The second was a translation from the Latin, 9th century, and set to the tune of Veni Emmanuel.
Creative Spirit, come to us,
Give vision to the minds You own,
And fill the hearts which You have made
With gifts whose grace is Yours alone.
Praise to God, the Christ, the Word,
And to the Spirit: all adored.
For You are called the Comforter,
The glorious gift of God Most High,
The living water, fire and love,
Outpouring of eternity.
Make our imaginations blaze,
And fill our hearts with flowing love,
That we, who have no strength, may know
The strong flight of the soaring dove.
Then Scott Cairns came and spoke and my soul welled up within me, my emotions raw and pierced. What he said is right at the heart of what God is challenging me with, God’s call to my soul. He had specific thoughts on vocation and prayer in which God’s echo resounded. Here are his thoughts:
Vocation is a gift from God where God makes Himself present to us. Prayer is a gift from God where God makes Himself present. The heart of ministry is not that we are giving to God or that we are serving others. The heart is God’s action towards us. The heart of prayer is not that we are giving our time to God or lifting up the needs of others, of the world to Him. The heart is that God gives Himself to us. [How different to approach my vocation and my prayer as my hunger and thirst for God Himself.]
Scott’s call was essentially to become prayer.
I was so moved by Scott Cairn’s chapel talk that I later e-mailed him and asked if he would be willing to share his text with me. So here is an exact quote from that text:
I’m beginning to see that a vocation is not so much a chore as it is yet another in an array of countless blessings a loving God pours out upon his children. Granted, when we pursue our vocations, we are serving others, and we are serving our God, but I’m beginning to suspect that a vocation is also to be understood—maybe primarily understood—as yet another way that God ministers to us, another way that God reveals his love for us, another way he enables us to glimpse His abiding Presence. (Scott Cairns, Regent Chapel Talk)
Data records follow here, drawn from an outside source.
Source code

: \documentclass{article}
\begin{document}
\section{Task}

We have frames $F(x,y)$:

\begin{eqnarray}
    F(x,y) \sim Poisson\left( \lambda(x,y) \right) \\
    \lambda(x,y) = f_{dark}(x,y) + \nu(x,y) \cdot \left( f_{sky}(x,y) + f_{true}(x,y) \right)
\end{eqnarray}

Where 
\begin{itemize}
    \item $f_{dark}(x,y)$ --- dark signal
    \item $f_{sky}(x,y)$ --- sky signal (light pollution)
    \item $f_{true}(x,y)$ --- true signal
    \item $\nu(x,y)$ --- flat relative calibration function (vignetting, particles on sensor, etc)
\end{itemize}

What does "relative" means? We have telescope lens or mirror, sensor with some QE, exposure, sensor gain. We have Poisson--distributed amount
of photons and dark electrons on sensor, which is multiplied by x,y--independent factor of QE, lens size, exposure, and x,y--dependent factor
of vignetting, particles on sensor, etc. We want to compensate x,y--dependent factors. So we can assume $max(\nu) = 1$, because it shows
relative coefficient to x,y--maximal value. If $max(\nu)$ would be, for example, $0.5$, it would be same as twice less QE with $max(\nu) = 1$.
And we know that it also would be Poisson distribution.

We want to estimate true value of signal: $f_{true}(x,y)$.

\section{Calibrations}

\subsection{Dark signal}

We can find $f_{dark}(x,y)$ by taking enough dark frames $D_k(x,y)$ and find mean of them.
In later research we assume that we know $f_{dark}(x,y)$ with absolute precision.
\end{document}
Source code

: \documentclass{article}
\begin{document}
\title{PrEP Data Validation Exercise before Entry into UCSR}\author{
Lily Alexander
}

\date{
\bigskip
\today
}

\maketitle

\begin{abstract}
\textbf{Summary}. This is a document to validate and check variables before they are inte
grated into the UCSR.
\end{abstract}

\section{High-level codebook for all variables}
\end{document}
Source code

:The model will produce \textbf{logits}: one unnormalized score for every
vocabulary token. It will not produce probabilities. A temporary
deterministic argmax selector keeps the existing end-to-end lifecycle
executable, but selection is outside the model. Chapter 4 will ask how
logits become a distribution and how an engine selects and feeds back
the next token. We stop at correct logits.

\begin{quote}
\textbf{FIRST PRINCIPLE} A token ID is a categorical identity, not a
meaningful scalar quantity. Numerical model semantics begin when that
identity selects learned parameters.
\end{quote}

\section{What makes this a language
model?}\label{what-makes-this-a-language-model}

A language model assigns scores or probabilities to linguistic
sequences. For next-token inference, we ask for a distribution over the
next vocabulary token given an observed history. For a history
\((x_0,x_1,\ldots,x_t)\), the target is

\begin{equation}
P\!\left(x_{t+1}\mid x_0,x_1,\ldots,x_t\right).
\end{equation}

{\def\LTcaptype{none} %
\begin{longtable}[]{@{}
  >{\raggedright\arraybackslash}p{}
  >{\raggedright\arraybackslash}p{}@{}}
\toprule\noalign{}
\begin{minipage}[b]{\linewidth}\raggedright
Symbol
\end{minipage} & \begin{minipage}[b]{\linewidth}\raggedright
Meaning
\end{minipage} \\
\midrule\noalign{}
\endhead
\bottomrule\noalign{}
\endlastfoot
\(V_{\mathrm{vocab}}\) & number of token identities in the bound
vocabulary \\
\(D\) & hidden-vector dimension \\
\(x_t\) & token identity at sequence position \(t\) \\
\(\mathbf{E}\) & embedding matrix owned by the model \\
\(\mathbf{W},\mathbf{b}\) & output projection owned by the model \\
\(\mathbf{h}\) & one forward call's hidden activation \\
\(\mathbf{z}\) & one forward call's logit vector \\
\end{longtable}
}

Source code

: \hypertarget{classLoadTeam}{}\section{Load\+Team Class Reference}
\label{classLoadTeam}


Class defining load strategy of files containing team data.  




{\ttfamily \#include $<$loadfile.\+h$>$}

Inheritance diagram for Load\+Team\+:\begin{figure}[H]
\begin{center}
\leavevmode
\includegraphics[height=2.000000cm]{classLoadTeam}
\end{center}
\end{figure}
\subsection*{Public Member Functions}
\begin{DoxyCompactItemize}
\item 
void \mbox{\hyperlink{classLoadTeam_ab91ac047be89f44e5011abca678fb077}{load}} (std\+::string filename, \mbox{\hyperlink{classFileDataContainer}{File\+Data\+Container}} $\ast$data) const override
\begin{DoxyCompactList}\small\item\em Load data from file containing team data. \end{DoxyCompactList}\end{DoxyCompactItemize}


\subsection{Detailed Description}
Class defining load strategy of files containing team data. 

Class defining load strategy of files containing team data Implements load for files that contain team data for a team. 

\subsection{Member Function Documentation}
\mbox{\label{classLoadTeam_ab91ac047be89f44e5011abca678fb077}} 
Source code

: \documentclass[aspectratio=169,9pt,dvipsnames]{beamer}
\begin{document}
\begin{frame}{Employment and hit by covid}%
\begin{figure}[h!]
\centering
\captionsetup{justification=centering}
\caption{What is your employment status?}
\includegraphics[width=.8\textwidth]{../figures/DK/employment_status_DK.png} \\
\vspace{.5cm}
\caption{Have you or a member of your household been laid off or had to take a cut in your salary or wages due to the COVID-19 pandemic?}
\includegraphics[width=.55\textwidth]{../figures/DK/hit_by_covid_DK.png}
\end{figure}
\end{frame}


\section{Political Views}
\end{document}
This quote continues to be revolutionary for me. I'd NEVER heard this before, although it seems so obvious as I read it yet again this day.
And now as I ask questions about calling, I think the most important thing God wants me to do is to lean into the truth of Scott's teaching on vocation. How is God being present to me NOW, in the midst of living into the calling that I know and seeking the calling that is to be?
And fortunately through all of this journey, His ongoing filling presence is way more than I can ever "leak" out.